Poser le diagnostic, évaluer la gravité.

• Le diagnostic de l’insuffisance cardiaque constitue la première étape. Le début peut être brutal ou rapidement progressif. Asthénie, pâleur, difficulté à la prise des biberons, vomissements répétés, polypnée ou cyanose sont les signes d’appel. Plus rarement, des œdèmes et une prise de poids rapide dominent le tableau.

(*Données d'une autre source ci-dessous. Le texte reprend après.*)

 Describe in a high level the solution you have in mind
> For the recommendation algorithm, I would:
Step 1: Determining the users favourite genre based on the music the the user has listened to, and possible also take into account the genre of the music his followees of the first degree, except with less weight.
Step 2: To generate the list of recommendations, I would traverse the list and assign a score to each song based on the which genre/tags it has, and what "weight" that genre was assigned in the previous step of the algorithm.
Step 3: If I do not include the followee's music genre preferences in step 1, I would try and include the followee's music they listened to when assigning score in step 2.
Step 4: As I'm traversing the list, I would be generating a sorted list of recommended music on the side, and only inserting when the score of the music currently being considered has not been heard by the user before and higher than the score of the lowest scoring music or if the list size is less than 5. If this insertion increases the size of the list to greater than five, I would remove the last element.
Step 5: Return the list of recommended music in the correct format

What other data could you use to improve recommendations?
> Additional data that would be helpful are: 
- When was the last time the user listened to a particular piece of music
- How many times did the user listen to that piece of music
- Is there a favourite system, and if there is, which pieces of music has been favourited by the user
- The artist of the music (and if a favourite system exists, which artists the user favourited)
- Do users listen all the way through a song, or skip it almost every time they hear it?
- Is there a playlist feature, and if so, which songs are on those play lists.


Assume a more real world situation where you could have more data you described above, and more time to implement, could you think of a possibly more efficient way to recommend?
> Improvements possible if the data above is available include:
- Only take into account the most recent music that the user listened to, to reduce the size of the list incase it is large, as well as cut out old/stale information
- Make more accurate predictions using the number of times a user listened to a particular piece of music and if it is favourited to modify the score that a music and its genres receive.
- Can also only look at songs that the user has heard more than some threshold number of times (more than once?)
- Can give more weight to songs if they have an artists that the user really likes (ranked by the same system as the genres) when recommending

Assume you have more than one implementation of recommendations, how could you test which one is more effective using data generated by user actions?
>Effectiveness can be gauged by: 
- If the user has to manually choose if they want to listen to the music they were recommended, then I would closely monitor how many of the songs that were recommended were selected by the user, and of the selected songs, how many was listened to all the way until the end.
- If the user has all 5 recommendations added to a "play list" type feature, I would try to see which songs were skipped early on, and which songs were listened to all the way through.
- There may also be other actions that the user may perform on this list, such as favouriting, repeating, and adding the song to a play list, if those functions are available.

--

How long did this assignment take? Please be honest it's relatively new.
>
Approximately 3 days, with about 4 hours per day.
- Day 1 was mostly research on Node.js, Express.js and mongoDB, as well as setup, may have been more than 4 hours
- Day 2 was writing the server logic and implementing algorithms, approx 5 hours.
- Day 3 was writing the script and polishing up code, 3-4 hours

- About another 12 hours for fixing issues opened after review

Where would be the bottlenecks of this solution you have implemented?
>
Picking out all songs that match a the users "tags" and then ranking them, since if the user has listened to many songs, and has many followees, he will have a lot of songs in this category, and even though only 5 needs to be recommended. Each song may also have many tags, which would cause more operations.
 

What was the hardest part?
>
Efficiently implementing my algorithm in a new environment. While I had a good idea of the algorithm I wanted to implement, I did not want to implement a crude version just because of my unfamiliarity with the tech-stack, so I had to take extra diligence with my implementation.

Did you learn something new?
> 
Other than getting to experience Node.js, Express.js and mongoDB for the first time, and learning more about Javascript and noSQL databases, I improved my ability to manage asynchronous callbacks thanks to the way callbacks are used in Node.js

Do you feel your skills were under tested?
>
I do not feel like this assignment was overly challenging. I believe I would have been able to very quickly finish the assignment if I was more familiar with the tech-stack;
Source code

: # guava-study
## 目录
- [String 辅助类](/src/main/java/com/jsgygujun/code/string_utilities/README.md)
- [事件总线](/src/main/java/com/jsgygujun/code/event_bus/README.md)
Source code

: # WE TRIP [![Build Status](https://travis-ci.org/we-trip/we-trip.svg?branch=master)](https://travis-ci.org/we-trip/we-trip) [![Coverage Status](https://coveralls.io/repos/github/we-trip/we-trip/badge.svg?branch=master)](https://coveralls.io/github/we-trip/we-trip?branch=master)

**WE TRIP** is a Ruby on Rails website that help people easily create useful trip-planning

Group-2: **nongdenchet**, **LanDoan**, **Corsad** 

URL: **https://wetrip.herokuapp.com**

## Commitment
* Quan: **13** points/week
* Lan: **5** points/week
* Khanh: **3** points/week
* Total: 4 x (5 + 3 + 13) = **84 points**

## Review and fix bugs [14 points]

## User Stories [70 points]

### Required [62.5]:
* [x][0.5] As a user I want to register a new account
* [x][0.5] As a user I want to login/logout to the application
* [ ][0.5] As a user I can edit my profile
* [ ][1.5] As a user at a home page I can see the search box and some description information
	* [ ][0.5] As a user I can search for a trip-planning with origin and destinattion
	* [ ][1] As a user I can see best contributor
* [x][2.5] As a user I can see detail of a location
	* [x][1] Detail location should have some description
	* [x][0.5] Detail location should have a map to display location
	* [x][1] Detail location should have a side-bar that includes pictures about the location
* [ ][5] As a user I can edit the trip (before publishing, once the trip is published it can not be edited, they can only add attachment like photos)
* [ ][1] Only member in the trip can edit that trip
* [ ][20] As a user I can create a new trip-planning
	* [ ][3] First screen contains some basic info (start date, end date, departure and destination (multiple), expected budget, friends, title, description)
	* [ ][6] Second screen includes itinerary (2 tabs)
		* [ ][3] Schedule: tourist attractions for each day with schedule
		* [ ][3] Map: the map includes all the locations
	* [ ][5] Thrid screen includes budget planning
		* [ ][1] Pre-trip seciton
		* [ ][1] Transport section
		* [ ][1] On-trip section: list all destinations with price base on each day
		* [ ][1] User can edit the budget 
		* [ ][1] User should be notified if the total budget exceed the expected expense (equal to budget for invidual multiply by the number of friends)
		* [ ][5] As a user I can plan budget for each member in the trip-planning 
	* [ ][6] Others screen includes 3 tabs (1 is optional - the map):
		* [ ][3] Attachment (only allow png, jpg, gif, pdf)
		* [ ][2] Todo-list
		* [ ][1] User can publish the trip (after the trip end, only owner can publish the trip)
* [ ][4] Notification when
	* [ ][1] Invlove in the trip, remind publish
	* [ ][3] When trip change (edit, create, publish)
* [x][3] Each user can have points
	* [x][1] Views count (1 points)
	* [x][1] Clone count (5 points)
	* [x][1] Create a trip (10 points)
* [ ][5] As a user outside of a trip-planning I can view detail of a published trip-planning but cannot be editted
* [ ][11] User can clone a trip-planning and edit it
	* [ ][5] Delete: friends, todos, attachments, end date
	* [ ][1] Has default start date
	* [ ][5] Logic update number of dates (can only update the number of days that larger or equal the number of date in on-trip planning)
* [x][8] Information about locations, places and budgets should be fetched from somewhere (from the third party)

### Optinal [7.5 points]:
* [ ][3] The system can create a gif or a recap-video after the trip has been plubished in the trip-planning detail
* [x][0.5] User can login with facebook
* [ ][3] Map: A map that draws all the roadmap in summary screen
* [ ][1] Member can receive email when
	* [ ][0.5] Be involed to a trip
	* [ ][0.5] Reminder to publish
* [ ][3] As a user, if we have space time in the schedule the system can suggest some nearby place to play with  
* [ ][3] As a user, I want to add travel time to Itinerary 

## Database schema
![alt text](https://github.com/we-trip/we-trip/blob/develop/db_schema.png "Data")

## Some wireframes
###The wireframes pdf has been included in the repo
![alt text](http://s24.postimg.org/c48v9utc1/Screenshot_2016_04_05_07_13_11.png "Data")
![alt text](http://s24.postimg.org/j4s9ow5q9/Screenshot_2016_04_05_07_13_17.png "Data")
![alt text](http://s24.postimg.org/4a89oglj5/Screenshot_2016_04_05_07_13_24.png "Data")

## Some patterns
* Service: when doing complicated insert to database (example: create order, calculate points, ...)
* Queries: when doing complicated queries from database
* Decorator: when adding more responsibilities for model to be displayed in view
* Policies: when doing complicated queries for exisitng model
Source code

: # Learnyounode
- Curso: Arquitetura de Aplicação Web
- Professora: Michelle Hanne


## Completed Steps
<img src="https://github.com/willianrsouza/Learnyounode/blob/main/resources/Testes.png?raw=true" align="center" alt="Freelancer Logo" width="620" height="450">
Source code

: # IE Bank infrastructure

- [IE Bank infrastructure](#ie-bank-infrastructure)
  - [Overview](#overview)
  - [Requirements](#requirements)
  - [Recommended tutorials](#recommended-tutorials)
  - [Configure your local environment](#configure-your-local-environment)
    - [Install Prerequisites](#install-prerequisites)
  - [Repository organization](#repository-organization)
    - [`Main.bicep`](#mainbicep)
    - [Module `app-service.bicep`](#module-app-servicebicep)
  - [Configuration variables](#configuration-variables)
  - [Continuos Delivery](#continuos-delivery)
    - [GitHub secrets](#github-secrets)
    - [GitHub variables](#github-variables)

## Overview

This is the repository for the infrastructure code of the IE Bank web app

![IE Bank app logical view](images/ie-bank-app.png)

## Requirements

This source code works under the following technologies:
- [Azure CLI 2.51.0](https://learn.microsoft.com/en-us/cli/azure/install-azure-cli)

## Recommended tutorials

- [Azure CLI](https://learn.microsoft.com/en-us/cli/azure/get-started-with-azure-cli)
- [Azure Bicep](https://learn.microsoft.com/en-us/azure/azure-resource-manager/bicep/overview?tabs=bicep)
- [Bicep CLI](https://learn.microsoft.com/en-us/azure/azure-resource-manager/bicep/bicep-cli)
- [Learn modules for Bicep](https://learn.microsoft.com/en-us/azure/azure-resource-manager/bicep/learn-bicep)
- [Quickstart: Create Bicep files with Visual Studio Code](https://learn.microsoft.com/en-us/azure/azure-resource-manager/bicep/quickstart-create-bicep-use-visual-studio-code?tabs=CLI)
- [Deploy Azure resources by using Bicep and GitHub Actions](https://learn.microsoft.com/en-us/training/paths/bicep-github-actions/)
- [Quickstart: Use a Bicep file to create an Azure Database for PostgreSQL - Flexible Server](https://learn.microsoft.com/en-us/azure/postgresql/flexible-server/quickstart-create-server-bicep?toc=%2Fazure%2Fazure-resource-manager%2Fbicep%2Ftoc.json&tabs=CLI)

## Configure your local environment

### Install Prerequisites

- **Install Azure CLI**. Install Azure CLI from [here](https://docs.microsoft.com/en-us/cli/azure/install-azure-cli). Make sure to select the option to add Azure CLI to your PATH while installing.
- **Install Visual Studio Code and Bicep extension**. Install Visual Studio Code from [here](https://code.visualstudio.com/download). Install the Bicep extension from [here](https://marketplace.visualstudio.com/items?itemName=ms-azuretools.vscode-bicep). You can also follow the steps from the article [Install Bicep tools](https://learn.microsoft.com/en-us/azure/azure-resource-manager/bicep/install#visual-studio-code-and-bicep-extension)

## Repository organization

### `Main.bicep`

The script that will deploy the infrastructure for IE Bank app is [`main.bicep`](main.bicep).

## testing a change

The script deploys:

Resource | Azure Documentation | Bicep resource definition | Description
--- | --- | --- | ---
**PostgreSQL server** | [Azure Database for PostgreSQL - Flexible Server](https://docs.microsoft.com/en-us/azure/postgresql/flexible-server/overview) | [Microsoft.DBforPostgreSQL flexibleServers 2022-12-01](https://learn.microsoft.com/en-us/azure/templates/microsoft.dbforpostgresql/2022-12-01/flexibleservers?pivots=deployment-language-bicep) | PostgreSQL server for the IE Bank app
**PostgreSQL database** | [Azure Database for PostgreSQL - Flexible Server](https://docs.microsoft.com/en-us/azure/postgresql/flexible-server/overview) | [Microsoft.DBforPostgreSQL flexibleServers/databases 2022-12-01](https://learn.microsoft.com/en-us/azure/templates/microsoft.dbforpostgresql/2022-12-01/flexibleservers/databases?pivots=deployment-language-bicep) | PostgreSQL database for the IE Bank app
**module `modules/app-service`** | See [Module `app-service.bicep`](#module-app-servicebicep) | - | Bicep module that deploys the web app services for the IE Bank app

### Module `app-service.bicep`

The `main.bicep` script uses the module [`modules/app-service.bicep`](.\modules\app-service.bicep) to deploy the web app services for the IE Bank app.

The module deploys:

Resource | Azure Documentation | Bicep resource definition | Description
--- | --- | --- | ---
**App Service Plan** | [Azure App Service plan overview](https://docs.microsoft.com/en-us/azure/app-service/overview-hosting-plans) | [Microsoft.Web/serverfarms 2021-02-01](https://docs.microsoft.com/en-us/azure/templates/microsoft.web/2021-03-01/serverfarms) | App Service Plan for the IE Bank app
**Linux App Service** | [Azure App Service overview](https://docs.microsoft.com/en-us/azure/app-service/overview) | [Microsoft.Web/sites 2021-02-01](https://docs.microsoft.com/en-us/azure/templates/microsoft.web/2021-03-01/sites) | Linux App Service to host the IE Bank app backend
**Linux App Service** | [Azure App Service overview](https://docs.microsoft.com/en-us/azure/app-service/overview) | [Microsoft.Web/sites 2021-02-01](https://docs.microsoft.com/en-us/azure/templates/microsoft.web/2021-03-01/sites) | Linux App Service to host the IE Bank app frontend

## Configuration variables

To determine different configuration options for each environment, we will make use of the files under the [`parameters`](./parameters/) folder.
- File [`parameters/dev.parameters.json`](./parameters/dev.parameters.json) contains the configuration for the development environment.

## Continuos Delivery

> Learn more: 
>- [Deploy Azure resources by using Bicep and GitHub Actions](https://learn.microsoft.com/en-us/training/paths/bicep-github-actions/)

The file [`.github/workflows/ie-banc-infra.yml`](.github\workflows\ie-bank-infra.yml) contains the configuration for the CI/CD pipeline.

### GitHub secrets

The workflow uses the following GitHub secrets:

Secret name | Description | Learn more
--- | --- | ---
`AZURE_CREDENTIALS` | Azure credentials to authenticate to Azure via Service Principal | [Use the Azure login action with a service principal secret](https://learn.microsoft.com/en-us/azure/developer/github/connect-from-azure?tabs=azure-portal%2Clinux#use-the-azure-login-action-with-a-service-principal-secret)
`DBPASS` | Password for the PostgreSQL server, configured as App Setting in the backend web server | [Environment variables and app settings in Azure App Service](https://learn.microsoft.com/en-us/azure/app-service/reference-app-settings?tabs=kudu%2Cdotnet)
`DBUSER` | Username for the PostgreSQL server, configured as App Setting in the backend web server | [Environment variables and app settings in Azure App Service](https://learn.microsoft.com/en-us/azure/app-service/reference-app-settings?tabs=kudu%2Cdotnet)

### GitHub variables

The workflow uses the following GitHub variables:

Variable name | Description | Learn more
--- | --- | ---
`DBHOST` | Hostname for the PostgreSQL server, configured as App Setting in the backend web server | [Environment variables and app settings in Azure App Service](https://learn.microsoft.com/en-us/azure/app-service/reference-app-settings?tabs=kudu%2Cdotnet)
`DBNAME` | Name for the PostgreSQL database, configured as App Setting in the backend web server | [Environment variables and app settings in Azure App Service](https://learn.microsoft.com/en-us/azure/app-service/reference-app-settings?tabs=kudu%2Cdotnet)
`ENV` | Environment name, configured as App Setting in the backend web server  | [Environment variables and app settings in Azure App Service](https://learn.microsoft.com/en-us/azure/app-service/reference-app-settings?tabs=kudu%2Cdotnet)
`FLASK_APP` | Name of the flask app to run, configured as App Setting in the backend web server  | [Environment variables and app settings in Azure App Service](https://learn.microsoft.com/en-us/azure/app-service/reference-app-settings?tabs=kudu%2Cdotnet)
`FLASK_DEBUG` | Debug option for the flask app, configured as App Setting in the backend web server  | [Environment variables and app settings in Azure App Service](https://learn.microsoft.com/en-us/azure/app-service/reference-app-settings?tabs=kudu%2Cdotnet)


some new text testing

Les deux signes majeurs de l’insuffisance cardiaque, la polypnée et la tachycardie, doivent être recherchés à l’examen. Il faut également apprécier la présence et la qualité des pouls huméraux et fémoraux, ainsi que la qualité de la perfusion périphérique.

Les signes de décompensation cardiaque doivent être recherchés.

L’hépatomégalie, très fréquente, la turgescence des jugulaires et l’ascite traduisent une décompensation cardiaque droite. La polypnée et les râles crépitants bilatéraux signent une décompensation cardiaque gauche. À l’auscultation, un bruit de galop et un éventuel souffle doivent être recherchés. En cas de doute, en particulier avec une affection respiratoire, une radiographie thoracique de face en position debout recherche une cardiomégalie.

• L’évaluation de la gravité immédiate de l’insuffisance cardiaque aiguë constitue la deuxième étape. Elle est fondée sur la recherche de signes qui traduisent une mauvaise perfusion cérébrale, une hypotension artérielle pré- et postductale chez le très jeune nourrisson, des signes de mauvaise perfusion périphérique (marbrures, extrémités froides, temps de recoloration cutané allongé) et à l’apparition de signes de détresse respiratoire.

Aux urgences, le bilan comporte également la mesure de la saturation transcutanée en oxygène, la recherche d’une acidose métabolique et d’une hyperlactatémie traduisant une oxygénation tissulaire insuffisante. Un électrocardiogramme recherche une origine rythmique à l’insuffisance cardiaque. Une échographie-Doppler cardiaque, effectuée rapidement, permet d’évaluer la fonction cardiaque, d’orienter le diagnostic et de suivre l’évolution sous traitement. Il faut rechercher une anémie, qui aggraverait l’hypoxie tissulaire, une hyponatrémie, qui signe l’activation du système rénine-angiotensine, et une augmentation de la troponine ou du BNP, qui traduit une souffrance myocardique.

Traiter, rechercher une étiologie, orienter.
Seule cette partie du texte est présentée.